[Task objective]: How many lines in the data below include the word "还没法说谁倒霉"? State the number alone.

[Extracted records]:

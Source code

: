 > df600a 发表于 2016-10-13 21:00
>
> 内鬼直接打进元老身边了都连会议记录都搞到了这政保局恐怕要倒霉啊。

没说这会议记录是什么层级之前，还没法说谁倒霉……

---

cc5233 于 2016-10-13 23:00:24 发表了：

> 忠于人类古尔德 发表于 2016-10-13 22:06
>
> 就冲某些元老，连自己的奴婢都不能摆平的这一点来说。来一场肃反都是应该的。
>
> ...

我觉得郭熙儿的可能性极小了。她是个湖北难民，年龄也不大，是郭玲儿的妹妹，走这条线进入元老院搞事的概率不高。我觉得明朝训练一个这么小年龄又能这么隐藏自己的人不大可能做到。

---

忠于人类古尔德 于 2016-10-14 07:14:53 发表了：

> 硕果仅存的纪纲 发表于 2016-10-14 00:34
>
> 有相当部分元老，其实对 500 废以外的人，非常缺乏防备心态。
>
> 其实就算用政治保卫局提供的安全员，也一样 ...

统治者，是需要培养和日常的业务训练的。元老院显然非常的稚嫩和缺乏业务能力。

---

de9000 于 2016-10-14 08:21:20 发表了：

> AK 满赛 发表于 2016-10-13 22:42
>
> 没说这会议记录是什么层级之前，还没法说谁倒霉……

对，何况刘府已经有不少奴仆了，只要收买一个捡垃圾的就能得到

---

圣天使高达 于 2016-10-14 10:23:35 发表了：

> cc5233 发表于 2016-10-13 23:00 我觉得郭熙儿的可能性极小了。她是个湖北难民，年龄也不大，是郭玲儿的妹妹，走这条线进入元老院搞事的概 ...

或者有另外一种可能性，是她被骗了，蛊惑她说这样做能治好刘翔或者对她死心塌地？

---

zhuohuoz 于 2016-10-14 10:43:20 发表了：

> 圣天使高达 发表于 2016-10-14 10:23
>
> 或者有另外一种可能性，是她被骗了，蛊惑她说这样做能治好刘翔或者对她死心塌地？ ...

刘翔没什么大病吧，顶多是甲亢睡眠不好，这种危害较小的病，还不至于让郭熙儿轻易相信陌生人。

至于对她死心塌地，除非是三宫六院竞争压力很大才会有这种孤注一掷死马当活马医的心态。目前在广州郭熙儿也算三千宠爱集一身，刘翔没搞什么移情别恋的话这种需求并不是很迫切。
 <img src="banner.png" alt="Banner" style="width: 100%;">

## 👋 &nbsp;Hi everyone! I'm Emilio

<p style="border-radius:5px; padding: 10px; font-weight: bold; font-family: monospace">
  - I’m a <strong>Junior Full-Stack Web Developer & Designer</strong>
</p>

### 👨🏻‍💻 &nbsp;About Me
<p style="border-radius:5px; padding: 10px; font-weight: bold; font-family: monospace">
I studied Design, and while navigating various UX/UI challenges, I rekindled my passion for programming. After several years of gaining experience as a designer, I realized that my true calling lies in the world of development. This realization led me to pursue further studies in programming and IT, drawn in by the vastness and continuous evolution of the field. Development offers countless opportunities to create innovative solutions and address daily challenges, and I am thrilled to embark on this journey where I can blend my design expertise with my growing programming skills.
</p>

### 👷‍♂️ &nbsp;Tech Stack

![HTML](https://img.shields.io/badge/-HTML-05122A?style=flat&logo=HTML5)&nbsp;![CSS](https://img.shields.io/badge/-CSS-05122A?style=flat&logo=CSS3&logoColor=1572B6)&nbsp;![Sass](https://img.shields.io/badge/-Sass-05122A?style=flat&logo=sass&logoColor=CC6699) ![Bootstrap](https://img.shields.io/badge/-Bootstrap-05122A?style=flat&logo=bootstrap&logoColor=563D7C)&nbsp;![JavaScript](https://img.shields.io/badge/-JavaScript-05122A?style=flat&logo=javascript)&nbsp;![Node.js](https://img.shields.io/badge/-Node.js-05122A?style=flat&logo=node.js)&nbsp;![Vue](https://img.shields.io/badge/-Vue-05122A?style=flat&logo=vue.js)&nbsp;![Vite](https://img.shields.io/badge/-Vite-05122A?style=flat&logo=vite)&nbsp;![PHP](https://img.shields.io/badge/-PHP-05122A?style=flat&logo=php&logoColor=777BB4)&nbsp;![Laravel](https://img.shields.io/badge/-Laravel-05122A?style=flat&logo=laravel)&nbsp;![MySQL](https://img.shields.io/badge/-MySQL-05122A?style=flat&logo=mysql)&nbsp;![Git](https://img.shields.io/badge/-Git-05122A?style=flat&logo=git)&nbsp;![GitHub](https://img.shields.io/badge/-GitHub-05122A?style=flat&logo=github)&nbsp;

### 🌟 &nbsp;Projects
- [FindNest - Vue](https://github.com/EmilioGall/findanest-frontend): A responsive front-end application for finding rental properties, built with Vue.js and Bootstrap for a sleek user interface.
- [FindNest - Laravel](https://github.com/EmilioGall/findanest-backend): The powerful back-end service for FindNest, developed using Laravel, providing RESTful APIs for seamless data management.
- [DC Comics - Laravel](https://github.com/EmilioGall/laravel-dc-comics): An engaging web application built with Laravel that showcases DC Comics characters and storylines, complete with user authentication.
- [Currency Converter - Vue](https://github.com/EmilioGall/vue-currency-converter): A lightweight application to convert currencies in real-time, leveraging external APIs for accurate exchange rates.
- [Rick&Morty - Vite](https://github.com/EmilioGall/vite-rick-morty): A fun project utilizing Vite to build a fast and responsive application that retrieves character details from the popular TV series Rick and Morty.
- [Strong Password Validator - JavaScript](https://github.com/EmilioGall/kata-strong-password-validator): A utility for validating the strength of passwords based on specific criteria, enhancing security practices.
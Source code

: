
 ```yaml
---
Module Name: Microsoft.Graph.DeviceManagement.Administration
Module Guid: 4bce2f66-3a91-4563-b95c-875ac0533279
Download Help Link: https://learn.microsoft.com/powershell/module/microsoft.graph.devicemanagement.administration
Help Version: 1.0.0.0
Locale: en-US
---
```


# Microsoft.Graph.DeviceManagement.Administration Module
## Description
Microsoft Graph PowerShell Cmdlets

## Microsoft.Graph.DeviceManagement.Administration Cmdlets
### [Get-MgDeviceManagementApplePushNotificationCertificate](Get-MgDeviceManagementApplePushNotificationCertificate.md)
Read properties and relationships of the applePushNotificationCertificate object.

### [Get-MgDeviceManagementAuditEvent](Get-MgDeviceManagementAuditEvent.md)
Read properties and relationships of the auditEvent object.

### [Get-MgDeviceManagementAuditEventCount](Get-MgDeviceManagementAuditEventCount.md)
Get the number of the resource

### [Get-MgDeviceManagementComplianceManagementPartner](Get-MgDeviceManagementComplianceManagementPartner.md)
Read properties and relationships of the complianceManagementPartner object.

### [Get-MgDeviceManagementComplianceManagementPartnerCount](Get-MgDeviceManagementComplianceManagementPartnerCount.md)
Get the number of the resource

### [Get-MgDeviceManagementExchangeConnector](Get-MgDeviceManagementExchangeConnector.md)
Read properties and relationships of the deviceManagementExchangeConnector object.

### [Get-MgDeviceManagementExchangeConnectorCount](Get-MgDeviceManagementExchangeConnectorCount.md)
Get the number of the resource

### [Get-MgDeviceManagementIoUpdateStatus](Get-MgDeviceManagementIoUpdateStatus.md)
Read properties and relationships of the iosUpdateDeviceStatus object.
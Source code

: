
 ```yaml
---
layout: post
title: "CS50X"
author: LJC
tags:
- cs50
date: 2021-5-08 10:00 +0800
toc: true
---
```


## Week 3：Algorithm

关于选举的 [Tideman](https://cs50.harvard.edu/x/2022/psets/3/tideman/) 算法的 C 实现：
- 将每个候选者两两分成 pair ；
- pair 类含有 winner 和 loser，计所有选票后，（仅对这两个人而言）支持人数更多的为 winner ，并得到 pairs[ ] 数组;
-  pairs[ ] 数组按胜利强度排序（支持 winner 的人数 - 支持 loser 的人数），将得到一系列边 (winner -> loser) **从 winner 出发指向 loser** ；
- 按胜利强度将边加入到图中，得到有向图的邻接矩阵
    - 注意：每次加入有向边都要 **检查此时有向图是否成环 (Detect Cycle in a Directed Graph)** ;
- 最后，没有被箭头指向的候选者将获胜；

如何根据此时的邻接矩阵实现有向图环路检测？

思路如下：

[Solution to the problem]: 2